Set in WW1, a young farmer’s boy desperately signs up to fight in order to be with his beloved horse Joey. Song Man opens the play with an adaptation of 19th century Bonar and Sankey hymn Only Remembered For What We Have Done.

The lyrics are in honour of those fallen - but are also a reminder of those who committed atrocities in the Great War.

Bob said Tams’ job as Song Maker was to make the songs chosen for the play “very grounded in the English tradition.”

He said: “He took existing songs and tinkered with them to make them relevant. I think that’s why it feels so genuine and so authentic when everybody sings together. The whole idea of Song Man is he is the spirit of the Devon village - he’s not seen by anyone else in the play. He’s making important things happen with these earthy traditional kind of songs. It’s a magical character and a great role to play.”

But Bob’s first job in the theatre was “quite a leap from the song world.” And although he eventually came to love London, being tied to a hit West End show – which has played to seven million people around the world – was a challenge after the folk scene.

But he says all music is folk: “There’s not music except folk music whatever box you want to put it in.

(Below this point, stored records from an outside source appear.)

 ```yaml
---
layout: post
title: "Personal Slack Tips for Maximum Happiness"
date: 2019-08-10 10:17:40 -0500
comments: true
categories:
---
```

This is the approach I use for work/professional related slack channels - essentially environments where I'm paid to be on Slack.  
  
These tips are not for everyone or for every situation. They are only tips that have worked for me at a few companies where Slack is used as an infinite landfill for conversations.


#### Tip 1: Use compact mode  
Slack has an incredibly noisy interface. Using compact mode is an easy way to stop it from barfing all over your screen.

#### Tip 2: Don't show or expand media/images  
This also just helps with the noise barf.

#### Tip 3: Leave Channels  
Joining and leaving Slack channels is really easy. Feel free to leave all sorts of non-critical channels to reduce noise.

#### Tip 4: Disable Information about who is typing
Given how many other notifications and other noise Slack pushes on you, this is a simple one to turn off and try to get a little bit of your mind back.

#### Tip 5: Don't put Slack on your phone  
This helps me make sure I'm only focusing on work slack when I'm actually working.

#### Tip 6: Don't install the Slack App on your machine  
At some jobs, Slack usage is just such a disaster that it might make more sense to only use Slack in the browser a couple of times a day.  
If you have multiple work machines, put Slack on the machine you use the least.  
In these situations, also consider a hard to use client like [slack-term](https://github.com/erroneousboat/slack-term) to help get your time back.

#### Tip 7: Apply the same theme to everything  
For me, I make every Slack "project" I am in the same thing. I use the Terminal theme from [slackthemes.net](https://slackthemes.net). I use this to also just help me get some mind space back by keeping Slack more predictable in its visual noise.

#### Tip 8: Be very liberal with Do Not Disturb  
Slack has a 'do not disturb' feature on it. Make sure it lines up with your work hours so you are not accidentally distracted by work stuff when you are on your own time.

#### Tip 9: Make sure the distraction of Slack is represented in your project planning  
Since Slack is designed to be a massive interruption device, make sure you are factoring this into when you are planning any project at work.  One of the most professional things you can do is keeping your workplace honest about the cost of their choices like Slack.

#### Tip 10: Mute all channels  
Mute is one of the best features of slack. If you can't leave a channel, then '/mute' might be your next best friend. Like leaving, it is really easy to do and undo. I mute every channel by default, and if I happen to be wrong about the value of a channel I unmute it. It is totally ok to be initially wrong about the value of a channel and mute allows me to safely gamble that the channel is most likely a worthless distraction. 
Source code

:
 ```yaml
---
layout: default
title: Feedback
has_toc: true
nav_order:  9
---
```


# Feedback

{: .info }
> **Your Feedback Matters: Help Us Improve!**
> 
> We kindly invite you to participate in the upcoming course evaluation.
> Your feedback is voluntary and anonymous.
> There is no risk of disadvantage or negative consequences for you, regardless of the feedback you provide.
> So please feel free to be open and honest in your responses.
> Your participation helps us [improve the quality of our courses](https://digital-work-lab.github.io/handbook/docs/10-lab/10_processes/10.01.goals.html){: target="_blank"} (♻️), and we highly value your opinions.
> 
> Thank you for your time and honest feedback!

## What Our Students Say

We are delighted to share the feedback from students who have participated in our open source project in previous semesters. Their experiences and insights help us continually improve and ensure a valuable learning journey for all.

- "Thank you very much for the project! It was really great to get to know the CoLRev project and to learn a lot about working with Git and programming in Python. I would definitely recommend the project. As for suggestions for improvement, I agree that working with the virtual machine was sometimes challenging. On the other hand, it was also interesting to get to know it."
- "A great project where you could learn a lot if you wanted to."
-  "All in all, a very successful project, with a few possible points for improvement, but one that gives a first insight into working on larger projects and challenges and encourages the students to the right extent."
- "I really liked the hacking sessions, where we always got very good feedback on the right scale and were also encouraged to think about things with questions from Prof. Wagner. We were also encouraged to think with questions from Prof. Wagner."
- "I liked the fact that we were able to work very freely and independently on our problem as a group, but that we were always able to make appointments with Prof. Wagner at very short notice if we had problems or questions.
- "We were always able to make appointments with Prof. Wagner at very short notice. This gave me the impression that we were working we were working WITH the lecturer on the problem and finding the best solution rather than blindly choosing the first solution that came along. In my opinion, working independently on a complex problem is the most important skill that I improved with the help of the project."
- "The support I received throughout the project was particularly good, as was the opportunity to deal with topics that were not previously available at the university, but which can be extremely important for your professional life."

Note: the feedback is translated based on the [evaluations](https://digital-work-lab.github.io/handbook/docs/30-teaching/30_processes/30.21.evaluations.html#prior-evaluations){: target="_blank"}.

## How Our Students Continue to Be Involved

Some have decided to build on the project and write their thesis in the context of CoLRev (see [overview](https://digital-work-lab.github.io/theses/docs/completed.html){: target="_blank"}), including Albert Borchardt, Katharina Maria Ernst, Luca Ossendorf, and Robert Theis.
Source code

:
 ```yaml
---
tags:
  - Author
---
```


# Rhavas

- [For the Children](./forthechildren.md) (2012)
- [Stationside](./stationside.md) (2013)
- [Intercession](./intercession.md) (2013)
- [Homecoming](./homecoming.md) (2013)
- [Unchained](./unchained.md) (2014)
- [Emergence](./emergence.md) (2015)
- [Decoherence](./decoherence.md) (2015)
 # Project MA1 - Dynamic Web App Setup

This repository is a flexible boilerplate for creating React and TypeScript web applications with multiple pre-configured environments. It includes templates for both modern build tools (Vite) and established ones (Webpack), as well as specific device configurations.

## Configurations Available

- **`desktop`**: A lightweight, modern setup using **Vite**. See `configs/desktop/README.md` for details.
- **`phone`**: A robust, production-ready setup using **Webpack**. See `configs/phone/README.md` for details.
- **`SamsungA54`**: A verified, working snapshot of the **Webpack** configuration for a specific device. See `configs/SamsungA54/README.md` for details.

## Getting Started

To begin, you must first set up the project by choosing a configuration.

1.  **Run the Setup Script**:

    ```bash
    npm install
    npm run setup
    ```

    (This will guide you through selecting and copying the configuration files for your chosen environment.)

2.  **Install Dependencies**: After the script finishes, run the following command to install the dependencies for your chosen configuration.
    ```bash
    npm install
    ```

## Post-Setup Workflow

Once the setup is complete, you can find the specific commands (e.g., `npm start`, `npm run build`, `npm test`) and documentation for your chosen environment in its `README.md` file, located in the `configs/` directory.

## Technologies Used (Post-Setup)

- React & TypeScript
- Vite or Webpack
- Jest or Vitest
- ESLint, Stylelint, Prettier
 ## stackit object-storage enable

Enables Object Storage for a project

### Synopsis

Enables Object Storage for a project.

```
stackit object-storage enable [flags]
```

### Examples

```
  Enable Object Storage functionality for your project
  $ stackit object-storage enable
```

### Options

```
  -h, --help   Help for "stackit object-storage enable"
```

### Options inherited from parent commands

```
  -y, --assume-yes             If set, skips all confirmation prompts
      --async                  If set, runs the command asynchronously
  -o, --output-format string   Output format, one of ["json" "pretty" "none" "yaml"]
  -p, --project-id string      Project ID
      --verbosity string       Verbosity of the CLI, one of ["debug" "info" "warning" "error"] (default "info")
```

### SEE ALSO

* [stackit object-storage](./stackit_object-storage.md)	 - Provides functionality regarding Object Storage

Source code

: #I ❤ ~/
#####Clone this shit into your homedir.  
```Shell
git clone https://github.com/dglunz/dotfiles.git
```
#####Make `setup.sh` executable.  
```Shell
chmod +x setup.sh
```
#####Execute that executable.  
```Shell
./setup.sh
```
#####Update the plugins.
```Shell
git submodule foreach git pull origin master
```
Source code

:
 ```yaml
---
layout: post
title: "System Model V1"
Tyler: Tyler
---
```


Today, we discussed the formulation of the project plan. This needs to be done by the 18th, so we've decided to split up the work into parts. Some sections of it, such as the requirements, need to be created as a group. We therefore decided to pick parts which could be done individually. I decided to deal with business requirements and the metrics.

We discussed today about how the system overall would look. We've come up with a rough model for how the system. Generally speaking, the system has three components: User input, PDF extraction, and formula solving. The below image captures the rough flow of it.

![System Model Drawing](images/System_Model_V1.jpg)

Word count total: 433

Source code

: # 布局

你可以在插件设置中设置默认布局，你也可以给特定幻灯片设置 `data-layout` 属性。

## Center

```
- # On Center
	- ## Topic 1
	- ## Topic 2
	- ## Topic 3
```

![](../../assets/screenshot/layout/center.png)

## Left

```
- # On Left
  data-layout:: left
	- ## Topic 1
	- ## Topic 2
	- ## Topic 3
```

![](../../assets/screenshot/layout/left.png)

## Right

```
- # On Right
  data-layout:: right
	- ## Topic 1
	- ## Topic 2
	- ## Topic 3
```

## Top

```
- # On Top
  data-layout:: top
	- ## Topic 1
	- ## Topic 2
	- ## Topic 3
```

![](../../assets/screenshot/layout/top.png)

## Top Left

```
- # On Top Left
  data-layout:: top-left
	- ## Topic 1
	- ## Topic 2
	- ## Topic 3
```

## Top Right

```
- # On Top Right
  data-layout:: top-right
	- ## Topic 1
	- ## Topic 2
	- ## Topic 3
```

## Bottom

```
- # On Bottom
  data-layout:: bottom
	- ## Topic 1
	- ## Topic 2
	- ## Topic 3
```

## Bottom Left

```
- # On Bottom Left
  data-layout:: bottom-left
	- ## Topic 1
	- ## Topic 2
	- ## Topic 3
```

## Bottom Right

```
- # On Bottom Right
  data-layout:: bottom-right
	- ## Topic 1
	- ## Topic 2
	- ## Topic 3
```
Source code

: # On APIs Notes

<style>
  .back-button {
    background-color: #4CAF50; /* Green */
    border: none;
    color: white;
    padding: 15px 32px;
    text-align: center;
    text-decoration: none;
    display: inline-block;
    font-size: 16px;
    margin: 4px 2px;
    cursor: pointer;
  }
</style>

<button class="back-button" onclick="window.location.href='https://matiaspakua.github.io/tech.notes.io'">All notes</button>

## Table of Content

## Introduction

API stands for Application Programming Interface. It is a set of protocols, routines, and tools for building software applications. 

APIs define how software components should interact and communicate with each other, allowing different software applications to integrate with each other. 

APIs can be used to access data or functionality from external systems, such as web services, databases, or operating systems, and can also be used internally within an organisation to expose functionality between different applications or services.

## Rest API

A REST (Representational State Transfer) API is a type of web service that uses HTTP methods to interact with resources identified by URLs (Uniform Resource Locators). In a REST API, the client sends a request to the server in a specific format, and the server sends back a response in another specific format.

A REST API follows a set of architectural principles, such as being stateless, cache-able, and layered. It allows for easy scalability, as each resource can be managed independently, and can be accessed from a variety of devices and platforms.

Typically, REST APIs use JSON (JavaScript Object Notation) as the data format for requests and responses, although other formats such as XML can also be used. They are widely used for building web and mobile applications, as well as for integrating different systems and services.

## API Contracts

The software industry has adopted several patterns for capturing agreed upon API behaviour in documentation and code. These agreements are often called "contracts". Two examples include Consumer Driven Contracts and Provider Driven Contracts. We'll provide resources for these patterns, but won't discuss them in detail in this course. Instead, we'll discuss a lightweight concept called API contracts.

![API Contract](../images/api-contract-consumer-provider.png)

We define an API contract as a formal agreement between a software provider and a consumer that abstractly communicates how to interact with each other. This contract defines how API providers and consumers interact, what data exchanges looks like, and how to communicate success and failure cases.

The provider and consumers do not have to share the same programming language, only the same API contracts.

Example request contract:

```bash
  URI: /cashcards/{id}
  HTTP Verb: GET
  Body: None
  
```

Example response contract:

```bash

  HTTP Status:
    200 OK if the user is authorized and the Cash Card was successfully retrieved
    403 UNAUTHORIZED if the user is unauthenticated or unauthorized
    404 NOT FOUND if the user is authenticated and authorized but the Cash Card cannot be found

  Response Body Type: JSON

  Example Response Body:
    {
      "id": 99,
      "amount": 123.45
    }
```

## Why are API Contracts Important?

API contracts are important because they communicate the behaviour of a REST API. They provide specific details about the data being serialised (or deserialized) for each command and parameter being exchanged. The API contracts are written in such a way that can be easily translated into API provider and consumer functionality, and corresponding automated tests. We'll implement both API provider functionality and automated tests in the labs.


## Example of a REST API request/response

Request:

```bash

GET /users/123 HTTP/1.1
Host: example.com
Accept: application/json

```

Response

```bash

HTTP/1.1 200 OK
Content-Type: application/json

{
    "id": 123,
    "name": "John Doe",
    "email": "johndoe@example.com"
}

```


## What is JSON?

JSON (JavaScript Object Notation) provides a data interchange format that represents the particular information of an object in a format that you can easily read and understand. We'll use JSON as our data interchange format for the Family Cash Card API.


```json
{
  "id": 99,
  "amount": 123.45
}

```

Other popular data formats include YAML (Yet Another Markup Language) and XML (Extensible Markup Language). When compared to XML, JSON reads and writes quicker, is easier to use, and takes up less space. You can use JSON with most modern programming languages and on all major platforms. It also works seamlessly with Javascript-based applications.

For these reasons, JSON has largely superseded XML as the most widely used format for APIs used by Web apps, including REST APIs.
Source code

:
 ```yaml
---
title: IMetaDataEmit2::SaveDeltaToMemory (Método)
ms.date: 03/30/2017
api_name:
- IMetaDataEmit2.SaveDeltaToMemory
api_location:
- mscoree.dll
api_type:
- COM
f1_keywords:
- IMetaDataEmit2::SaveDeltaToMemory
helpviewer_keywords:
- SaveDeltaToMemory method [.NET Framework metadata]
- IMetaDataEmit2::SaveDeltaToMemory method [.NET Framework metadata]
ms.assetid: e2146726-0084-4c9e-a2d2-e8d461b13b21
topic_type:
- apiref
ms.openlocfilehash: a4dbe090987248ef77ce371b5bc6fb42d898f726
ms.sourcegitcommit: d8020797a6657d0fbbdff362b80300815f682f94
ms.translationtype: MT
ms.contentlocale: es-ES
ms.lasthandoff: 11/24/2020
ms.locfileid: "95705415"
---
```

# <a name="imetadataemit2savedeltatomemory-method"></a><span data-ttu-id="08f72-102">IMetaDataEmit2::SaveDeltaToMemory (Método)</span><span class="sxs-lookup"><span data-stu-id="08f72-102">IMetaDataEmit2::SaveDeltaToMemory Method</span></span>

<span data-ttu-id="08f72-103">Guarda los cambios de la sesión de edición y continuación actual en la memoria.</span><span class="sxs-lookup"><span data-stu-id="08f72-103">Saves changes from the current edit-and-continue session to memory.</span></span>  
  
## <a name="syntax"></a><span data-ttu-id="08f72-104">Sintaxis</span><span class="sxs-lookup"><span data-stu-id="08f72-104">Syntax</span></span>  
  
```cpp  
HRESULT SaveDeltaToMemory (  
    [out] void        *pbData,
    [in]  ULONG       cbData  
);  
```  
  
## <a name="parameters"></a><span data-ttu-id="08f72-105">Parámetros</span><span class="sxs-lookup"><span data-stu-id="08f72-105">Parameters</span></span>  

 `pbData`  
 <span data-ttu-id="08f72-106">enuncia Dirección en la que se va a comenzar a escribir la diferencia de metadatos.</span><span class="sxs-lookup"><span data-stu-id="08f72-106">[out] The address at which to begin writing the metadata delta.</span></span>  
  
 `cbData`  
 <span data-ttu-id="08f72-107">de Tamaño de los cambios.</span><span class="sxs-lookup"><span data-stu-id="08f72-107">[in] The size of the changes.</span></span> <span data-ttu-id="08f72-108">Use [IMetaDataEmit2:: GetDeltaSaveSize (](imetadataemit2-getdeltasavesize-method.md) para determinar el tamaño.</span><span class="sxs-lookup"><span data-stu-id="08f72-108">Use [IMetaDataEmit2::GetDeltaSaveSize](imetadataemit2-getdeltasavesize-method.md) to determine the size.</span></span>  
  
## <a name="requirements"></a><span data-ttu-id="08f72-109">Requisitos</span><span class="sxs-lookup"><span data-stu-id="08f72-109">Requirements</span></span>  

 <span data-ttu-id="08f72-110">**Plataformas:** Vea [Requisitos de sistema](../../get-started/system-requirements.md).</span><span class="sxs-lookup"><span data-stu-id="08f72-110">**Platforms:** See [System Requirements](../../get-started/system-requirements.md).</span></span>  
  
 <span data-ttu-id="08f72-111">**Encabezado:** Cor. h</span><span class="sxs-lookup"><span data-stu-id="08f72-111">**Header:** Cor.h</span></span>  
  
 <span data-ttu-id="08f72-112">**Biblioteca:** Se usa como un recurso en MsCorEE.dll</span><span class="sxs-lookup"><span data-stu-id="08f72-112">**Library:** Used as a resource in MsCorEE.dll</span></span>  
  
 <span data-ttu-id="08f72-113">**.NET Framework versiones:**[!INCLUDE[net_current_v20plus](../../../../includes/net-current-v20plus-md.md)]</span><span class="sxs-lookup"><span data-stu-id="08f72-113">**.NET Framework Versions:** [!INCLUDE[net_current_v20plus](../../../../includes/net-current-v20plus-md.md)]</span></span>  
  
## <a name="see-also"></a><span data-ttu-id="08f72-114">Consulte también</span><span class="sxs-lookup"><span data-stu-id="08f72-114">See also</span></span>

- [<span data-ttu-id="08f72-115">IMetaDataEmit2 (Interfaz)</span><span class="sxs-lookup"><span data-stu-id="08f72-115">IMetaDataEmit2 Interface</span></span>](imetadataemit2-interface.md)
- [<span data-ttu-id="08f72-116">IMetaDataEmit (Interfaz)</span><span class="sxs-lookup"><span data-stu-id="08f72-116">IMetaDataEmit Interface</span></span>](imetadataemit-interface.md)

If you go back to the times when people came in from the fields and went to the pub they would sing about what they were doing and what went on. Even pop songs for all they’re shallow they’re still folk music because they’ve been written by someone who was making something up. Sometimes they’re very deep and sometimes they’re Agadoo sort of stuff.”

But although the folk scene’s politics have been “diluted” since the 60s and 70s Bob’s audience has stayed with him, and growing up where the only job options were coalmines or the shipyards the tradition is ingrained in him. But he made his escape through music.

“I come from a very working class background. My dad was a coal miner. I escaped because I was musical. You can take the boy out of Seaham Harbour but you can’t take Seaham Harbour out of the boy.

“It’s the same with anyone, it’s the same with Sting who for all those years trying to get away from being from Newcastle has finally come to writing a musical about the shipyards. I got a casting call for it and I would have loved to have been in it but I couldn’t because I was committed to War Horse.”

A Garland for Joey, Bob’s 10th Anniversary Collection of songs from Song Maker John Tams is out now.